Lobel proceeds to deleting some of his friends. He sends out a Facebook message to all of his 1,400-odd contacts and informs them of his performance and its intent to cull select friends from his list, and to ask them permission to use their names in public. And then he proceeds to let us in the audience vote on which contacts get to stay and which ones were to be deleted. It was unnerving and perversely exciting at the same time, being able to hold up a card saying either “KEEP” or “DELETE”, living vicariously through the online life of this man willing to cull the people he knows from his list. Some friends replied to Lobel’s message, expressing support for his experiment. Others were hurt that their friendship was to be reduced to a knee-jerk reaction by a group of strangers with little knowledge of their backstory with Lobel. Others pre-emptively deleted Lobel from their friends list. And a few invited the deletion, confident in the longevity of their friendship with Lobel regardless of whether they were still friends on Facebook or not.
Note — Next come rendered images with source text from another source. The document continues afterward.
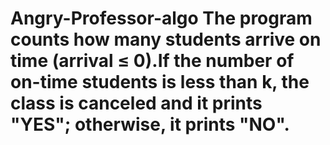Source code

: # Angry-Professor-algo The program counts how many students arrive on time (arrival ≤ 0).If the number of on-time students is less than k, the class is canceled and it prints "YES"; otherwise, it prints "NO".

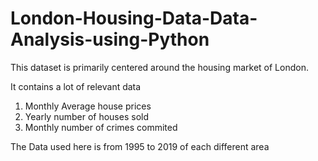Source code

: # London-Housing-Data-Data-Analysis-using-Python
This dataset is primarily centered around the housing market of London.

It contains a lot of relevant data

1) Monthly Average house prices
2) Yearly number of houses sold
3) Monthly number of crimes commited

The Data used here is from 1995 to 2019 of each different area

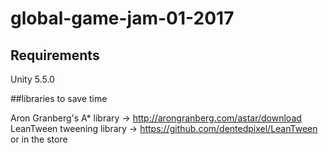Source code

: # global-game-jam-01-2017


## Requirements
Unity 5.5.0

##libraries to save time

Aron Granberg's A* library -> http://arongranberg.com/astar/download
LeanTween tweening library -> https://github.com/dentedpixel/LeanTween or in the store
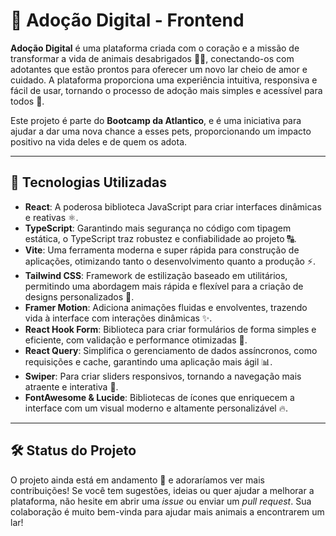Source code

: # 🐾 Adoção Digital - Frontend

**Adoção Digital** é uma plataforma criada com o coração e a missão de transformar a vida de animais desabrigados 🐶🐱, conectando-os com adotantes que estão prontos para oferecer um novo lar cheio de amor e cuidado. A plataforma proporciona uma experiência intuitiva, responsiva e fácil de usar, tornando o processo de adoção mais simples e acessível para todos 💖.

Este projeto é parte do **Bootcamp da Atlantico**, e é uma iniciativa para ajudar a dar uma nova chance a esses pets, proporcionando um impacto positivo na vida deles e de quem os adota.

---

## 🚀 Tecnologias Utilizadas

- **React**: A poderosa biblioteca JavaScript para criar interfaces dinâmicas e reativas ⚛️.
- **TypeScript**: Garantindo mais segurança no código com tipagem estática, o TypeScript traz robustez e confiabilidade ao projeto 🔠.
- **Vite**: Uma ferramenta moderna e super rápida para construção de aplicações, otimizando tanto o desenvolvimento quanto a produção ⚡.
- **Tailwind CSS**: Framework de estilização baseado em utilitários, permitindo uma abordagem mais rápida e flexível para a criação de designs personalizados 🎨.
- **Framer Motion**: Adiciona animações fluidas e envolventes, trazendo vida à interface com interações dinâmicas ✨.
- **React Hook Form**: Biblioteca para criar formulários de forma simples e eficiente, com validação e performance otimizadas 📝.
- **React Query**: Simplifica o gerenciamento de dados assíncronos, como requisições e cache, garantindo uma aplicação mais ágil 📊.
- **Swiper**: Para criar sliders responsivos, tornando a navegação mais atraente e interativa 📸.
- **FontAwesome & Lucide**: Bibliotecas de ícones que enriquecem a interface com um visual moderno e altamente personalizável 🔥.

---

## 🛠️ Status do Projeto

O projeto ainda está em andamento 🚧 e adoraríamos ver mais contribuições! Se você tem sugestões, ideias ou quer ajudar a melhorar a plataforma, não hesite em abrir uma *issue* ou enviar um *pull request*. Sua colaboração é muito bem-vinda para ajudar mais animais a encontrarem um lar!
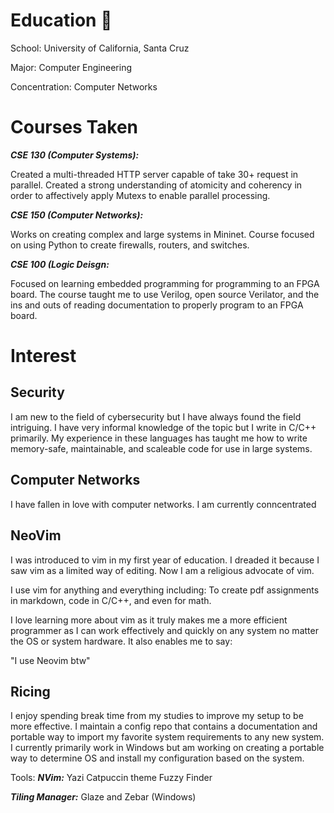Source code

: # Education 🔭

School: University of California, Santa Cruz

Major: Computer Engineering

Concentration: Computer Networks

# Courses Taken

***CSE 130 (Computer Systems):***

Created a multi-threaded HTTP server capable of take 30+ request in parallel. Created a strong understanding of atomicity and coherency in order to affectively apply Mutexs to enable parallel processing.

***CSE 150 (Computer Networks):***

Works on creating complex and large systems in Mininet. Course focused on using Python to create firewalls, routers, and switches.

***CSE 100 (Logic Deisgn:***

Focused on learning embedded programming for programming to an FPGA board. The course taught me to use Verilog, open source Verilator, and the ins and outs of reading documentation to properly program to an FPGA board.

# Interest

## Security

I am new to the field of cybersecurity but I have always found the field intriguing. I have very informal knowledge of the topic but I write in C/C++ primarily. My experience in these languages has taught me how to write memory-safe, maintainable, and scaleable code for use in large systems.

## Computer Networks

I have fallen in love with computer networks. I am currently conncentrated 

## NeoVim

I was introduced to vim in my first year of education. I dreaded it because I saw vim as a limited way of editing. Now I am a religious advocate of vim.

I use vim for anything and everything including: To create pdf assignments in markdown, code in C/C++, and even for math.

I love learning more about vim as it truly makes me a more efficient programmer as I can work effectively and quickly on any system no matter the OS or system hardware. It also enables me to say:

"I use Neovim btw"

## Ricing

I enjoy spending break time from my studies to improve my setup to be more effective. I maintain a config repo that contains a documentation and portable way to import my favorite system requirements to any new system. I currently primarily work in Windows but am working on creating a portable way to determine OS and install my configuration based on the system.

Tools:
***NVim:***
    Yazi
    Catpuccin theme
    Fuzzy Finder

***Tiling Manager:***
    Glaze and Zebar (Windows)

<!--
**Contrerasv742/Contrerasv742** is a ✨ _special_ ✨ repository because its `README.md` (this file) appears on your GitHub profile.

Here are some ideas to get you started:

- 🔭 I’m currently working on ...
- 🌱 I’m currently learning ...
- 👯 I’m looking to collaborate on ...
- 🤔 I’m looking for help with ...
- 💬 Ask me about ...
- 📫 How to reach me: ...
- 😄 Pronouns: ...
- ⚡ Fun fact: ...
-->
How to up that ante? Easy: Lobel asked for volunteers to delete one of their friends from Facebook. I remarked later that, maybe as part of the Asian mentality, we are more prone to delete ourselves from online social networks rather than delete some of our contacts – the aversion for confrontation and awkwardness, coupled with an inherent inferiority complex and self-imposed humility, dictates that we fall on our swords rather than strike others out. A hand eventually juts out – a volunteer was willing to delete forever a friend from her list, in front of all of us. She logs on, and starts skimming her friends list. She finds a name, and describes their relationship. A casual acquaintance at best, who has not been in touch for almost as long as they’ve had each other on Facebook. “DELETE” cards flew up; we egged her on. She hit the “Unfriend” button; everyone clapped. Another volunteer: this time to re-add someone they’ve deleted. An ex, broken up under less than friendly circumstances. She’s blocked him permanently, and so his attempt to publicly re-add her failed. We all felt the hurt at the preemptive rejection.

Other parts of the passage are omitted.